On a cool February morning in Washington, D.C., the recently inaugurated President Trump, eager to win over the audience at the National Prayer Breakfast, announced a proposal to repeal the Johnson Amendment. This proposal was of particular interest to the powerful Christian leaders in attendance because, if executed, it would mean lifting the more than 60-year-old ban on church endorsements of political candidates.
This announcement was praised by conservative Christian organizations like the Alliance Defending Freedom, which believes the tax code places restrictions on their First Amendment right to religious liberty by prohibiting their involvement in political campaigning.
But, resting as it does at the intersection of religion and politics, Trump’s words raise a key question: Was his announcement simply rhetoric, a nod to his conservative voting base? Or was it an actual electoral strategy, aimed at ensuring Christian conservatives vote for his party in the 2018 midterm elections?
Let’s assume that it was not rhetoric, but a real campaign strategy to maintain Republican control in the House, and grow Republican presence in the Senate. The question becomes, will it work? Would repealing the Johnson Amendment provide reasonable motivation for white evangelical Christians to significantly increase their normal rate of voting and campaigning in a midterm election, thereby demonstrably helping Republicans to maintain or increase partisan control of both legislative chambers?
Our analyses of survey data on religion and politics leads us to believe that that political strategy is not at all guaranteed to succeed, and is, in fact, likely to fail.
It may surprise some to learn that theologically and politically liberal clergy are far more likely than their conservative counterparts to encourage political activism and to discuss political issues from the pulpit.
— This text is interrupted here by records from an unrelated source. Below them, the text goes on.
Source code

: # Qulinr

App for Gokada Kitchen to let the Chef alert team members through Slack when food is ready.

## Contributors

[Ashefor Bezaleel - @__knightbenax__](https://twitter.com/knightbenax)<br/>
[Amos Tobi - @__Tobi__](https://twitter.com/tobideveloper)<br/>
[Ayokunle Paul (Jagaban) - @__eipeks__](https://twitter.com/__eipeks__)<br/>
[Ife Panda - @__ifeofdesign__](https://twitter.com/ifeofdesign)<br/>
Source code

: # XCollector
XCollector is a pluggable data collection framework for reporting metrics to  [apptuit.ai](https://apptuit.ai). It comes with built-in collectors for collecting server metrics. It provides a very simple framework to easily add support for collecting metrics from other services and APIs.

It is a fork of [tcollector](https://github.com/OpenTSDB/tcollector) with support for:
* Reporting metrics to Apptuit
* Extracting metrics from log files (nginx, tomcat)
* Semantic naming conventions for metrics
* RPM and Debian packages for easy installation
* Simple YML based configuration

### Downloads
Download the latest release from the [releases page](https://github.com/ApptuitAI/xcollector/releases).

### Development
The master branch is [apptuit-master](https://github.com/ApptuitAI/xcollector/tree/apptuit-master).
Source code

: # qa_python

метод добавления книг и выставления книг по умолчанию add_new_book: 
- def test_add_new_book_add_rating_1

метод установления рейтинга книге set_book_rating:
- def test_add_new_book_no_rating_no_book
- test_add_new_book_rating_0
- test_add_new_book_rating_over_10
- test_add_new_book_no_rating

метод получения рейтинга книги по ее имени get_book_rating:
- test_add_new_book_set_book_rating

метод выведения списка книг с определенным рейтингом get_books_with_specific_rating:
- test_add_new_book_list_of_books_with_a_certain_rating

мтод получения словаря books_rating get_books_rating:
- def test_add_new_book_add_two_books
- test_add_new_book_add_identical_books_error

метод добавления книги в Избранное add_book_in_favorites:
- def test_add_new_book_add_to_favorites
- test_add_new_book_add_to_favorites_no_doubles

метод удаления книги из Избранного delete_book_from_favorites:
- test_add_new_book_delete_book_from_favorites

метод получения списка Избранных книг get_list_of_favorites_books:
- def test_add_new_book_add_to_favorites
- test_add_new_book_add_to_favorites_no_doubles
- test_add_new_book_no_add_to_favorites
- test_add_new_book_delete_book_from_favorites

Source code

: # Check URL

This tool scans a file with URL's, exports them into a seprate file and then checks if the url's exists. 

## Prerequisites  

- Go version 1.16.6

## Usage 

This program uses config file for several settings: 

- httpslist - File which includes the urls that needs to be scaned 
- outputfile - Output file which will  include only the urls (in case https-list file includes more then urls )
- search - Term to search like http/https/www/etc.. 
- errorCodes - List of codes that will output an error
According to the National Congregations Survey, conducted in 2012, roughly one-half of clergy who lead politically liberal congregations inform their congregants during worship services about opportunities to influence policy via petition campaigns, lobbying, or demonstrating. Conversely, only about one-quarter of clergy in more conservative congregations do so.
And when clergy do articulate their positions on political issues during sermons, they are more likely to take liberal than conservative positions. A 2016 Pew Research Center poll reported that among congregants who say their clergy take a position on immigration in sermons, roughly three-fourths say their clergy supporting immigrants, while one-fourth call for laws to better keep immigrants out.
So if, on a crisp fall Sunday, President Trump were to visit a prototypically “political” congregation — that is, a politically and theologically liberal mainline, Catholic, or black Protestant congregation, that tends to vote and identify as Democrat — he might hear a pastor draw parallels between the biblical stories of welcoming refugees and the sanctuary cities of today. He would be far more likely to witness cries to “beat our weapons into plowshares” than calls to fan the flames of war. He’d be less likely to hear a sermon explicitly framing Black Lives Matter activists as un-patriotic, and more likely to hear that the political drama played out by activists may remind us of our obligation to renew our hope in the possibility of one day erasing racial injustice.
In our published studies and in our forthcoming book, Race, Sermons, and Politics in America, we consistently find white attendees of “political” congregations to have a greater tendency than white attendees of “non-political” congregations to take progressive positions on social welfare, race, immigration, and defense and criminal justice.
And while white evangelicals make up a clear majority of President Trump’s Christian base, white Americans that recall hearing sermons about politics are more likely to have negative perceptions of the Republican Party — regardless of religious faith and/or political affiliation. This same social group is likely to see the Democratic Party in a more favorable light. This suggests that encouraging political talk among religious congregations could, in fact, create fertile ground for the mobilization of progressive white, black and Hispanic Christians.
In short, our research indicates that it is quite possible that a repeal of the Johnson Amendment that permits politics in the pulpit may in fact embolden a “religious left,” of the sort many media outlets claim has already become more active in the months following the 2016 presidential election, far beyond the effects of emboldening the religious right. The president’s effort to loosen restrictions on the political campaigning of religious congregations could in fact provide a window of opportunity for faith voices like the Rev. William Barber, progressive liberal pastor of Greenleaf Christian Church in North Carolina and executive director of the Moral Monday Movement, to persuade members of his organization to become more directly involved in political campaigning for candidates aimed at increasing the minimum wage and protecting unions.
Likewise, leaders of faith-based community organizing firms, like MOSES of Detroit, may feel less inhibited to recruit church leaders to join their efforts at pressuring local and state-wide governments to increase funding for infrastructure, job-training, and education projects aimed at aiding the working class and poor — particularly racial/ethnic minorities — in American cities.
So it’s unlikely that President Trump’s proposal would yield a groundswell of conservative clergy becoming more willing to engage in electoral campaigning in the upcoming 2018 congressional mid-term elections.
That is, of course, if this is his policy aim. If it is simply rhetorical strategy, President Trump has already achieved his goal. White evangelicals still firmly believe that Trump is the leader America needs.